#### [TASK TO COMPLETE]
Below are entries; copy exactly the lines from the one with "DoS prevention protocol. His subsequent" through the one with "spend coins and", both included, and leave out the rest.

#### [GIVEN RECORDS]
== Segment start ==
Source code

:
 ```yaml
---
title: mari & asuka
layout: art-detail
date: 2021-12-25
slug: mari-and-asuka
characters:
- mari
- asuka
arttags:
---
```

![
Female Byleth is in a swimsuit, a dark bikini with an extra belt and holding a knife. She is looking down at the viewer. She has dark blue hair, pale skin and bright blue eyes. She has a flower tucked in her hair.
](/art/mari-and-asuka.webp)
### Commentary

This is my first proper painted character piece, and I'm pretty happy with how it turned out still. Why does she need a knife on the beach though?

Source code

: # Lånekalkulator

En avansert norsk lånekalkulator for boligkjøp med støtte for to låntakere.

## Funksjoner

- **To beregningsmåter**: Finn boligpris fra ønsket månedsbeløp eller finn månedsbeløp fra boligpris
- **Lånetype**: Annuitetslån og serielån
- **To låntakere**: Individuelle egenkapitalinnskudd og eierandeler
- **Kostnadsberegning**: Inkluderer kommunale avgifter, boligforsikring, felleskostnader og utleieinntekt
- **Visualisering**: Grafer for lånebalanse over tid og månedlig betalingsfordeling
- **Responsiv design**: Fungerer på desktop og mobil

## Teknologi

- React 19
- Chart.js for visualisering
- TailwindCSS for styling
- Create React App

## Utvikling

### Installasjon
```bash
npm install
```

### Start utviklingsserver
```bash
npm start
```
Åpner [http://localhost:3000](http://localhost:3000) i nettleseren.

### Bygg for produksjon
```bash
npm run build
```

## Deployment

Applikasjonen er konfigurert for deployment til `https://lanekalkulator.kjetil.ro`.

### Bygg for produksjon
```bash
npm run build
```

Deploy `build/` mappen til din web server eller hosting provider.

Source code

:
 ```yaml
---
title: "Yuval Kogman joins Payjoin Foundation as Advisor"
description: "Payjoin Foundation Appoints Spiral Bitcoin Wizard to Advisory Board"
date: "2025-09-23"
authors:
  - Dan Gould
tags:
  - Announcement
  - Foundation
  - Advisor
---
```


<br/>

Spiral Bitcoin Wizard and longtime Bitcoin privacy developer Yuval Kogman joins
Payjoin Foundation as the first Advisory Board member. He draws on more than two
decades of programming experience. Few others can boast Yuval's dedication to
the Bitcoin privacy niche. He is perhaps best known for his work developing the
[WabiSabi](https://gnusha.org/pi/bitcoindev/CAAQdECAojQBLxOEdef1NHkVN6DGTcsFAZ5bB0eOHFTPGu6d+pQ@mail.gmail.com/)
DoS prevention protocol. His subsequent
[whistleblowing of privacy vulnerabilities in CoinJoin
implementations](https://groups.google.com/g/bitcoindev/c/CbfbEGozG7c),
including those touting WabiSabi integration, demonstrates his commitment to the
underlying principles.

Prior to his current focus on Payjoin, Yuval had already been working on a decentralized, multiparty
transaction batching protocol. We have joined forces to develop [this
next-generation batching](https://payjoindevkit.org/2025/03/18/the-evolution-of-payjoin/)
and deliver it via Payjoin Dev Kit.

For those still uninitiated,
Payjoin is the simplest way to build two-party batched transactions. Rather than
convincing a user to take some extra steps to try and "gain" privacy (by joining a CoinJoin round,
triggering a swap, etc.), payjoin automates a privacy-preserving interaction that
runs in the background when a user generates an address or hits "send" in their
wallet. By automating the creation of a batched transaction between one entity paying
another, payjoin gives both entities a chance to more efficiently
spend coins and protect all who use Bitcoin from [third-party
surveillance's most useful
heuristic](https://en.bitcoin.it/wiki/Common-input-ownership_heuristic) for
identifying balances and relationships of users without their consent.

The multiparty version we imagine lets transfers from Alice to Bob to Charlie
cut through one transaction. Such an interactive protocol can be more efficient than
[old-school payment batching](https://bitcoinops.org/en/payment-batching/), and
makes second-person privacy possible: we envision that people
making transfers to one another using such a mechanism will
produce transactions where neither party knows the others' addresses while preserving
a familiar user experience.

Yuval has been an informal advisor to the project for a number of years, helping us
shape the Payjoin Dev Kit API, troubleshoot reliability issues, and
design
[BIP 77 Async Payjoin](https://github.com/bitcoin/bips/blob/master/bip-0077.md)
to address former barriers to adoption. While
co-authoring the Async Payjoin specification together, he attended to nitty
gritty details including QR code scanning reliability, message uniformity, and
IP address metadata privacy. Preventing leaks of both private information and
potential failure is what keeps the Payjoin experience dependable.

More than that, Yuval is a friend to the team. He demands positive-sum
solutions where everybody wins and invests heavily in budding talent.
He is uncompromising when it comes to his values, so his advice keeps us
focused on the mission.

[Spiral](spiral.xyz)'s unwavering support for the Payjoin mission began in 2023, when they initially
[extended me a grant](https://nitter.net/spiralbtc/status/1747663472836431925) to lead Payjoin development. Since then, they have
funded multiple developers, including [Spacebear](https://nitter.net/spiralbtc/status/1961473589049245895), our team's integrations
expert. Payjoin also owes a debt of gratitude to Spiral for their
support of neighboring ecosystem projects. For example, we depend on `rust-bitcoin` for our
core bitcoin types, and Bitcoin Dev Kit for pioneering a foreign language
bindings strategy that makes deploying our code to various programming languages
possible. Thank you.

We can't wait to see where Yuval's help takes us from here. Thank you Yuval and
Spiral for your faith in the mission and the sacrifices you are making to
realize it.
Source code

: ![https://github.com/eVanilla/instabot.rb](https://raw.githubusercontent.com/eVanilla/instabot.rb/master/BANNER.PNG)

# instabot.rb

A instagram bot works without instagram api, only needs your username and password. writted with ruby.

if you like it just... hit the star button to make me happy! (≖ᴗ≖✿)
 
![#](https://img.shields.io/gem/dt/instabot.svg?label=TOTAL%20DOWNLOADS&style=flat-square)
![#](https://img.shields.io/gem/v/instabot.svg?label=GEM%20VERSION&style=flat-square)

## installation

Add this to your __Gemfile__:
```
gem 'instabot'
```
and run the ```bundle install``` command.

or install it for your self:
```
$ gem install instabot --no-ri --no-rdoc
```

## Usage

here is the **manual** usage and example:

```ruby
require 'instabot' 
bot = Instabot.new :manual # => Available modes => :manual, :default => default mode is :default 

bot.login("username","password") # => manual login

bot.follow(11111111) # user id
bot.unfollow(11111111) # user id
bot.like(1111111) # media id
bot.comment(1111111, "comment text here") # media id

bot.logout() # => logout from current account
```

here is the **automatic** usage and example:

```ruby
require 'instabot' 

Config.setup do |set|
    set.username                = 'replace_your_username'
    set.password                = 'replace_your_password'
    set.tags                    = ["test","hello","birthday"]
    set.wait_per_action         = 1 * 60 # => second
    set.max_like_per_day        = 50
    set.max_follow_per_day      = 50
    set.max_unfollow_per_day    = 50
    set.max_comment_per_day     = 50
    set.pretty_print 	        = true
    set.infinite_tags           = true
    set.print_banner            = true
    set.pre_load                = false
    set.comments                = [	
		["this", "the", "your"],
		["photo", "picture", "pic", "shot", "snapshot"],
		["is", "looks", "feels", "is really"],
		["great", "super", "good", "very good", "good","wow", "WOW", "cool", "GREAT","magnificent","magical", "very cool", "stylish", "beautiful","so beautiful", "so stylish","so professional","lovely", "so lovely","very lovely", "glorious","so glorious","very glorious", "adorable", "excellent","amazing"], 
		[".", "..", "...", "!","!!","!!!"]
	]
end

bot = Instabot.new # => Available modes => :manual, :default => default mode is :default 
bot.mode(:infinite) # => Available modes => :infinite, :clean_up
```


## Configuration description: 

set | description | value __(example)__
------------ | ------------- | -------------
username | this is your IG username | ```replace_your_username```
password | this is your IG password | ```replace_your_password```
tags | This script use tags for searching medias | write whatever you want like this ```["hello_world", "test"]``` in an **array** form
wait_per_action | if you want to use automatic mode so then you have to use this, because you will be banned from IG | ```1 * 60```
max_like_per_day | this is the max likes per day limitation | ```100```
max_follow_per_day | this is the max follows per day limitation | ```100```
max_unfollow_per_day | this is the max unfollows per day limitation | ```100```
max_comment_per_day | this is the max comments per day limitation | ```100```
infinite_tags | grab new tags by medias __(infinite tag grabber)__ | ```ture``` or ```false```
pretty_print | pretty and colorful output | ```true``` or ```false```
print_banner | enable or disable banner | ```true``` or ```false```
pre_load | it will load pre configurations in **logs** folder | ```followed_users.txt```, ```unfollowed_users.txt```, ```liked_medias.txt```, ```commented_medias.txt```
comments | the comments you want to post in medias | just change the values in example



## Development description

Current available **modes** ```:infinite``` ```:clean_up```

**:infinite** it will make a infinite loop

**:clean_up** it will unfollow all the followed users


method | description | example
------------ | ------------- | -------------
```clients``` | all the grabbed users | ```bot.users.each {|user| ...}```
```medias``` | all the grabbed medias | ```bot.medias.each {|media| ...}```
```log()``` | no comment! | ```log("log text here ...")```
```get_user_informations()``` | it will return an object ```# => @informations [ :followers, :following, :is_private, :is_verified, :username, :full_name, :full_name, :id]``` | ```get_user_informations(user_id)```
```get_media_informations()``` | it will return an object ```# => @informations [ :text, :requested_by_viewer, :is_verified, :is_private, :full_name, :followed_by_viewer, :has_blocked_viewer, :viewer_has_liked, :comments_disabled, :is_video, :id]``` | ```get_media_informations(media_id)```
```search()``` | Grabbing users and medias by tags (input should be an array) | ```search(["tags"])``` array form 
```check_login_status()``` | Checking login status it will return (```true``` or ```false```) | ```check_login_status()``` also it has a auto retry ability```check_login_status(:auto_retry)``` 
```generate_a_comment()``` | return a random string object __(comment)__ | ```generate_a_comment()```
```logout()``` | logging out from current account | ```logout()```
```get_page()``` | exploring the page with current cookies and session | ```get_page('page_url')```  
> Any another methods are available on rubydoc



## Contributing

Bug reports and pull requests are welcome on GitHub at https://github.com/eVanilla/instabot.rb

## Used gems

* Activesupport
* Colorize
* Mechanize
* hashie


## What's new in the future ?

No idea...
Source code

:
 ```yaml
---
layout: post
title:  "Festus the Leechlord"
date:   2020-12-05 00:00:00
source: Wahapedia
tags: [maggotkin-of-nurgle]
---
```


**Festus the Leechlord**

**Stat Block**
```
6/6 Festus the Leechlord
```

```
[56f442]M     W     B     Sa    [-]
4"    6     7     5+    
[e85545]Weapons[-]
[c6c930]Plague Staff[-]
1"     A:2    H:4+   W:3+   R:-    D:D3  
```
== Segment end ==
#### [REPLY]
DoS prevention protocol. His subsequent
[whistleblowing of privacy vulnerabilities in CoinJoin
implementations](https://groups.google.com/g/bitcoindev/c/CbfbEGozG7c),
including those touting WabiSabi integration, demonstrates his commitment to the
underlying principles.

Prior to his current focus on Payjoin, Yuval had already been working on a decentralized, multiparty
transaction batching protocol. We have joined forces to develop [this
next-generation batching](https://payjoindevkit.org/2025/03/18/the-evolution-of-payjoin/)
and deliver it via Payjoin Dev Kit.

For those still uninitiated,
Payjoin is the simplest way to build two-party batched transactions. Rather than
convincing a user to take some extra steps to try and "gain" privacy (by joining a CoinJoin round,
triggering a swap, etc.), payjoin automates a privacy-preserving interaction that
runs in the background when a user generates an address or hits "send" in their
wallet. By automating the creation of a batched transaction between one entity paying
another, payjoin gives both entities a chance to more efficiently
spend coins and protect all who use Bitcoin from [third-party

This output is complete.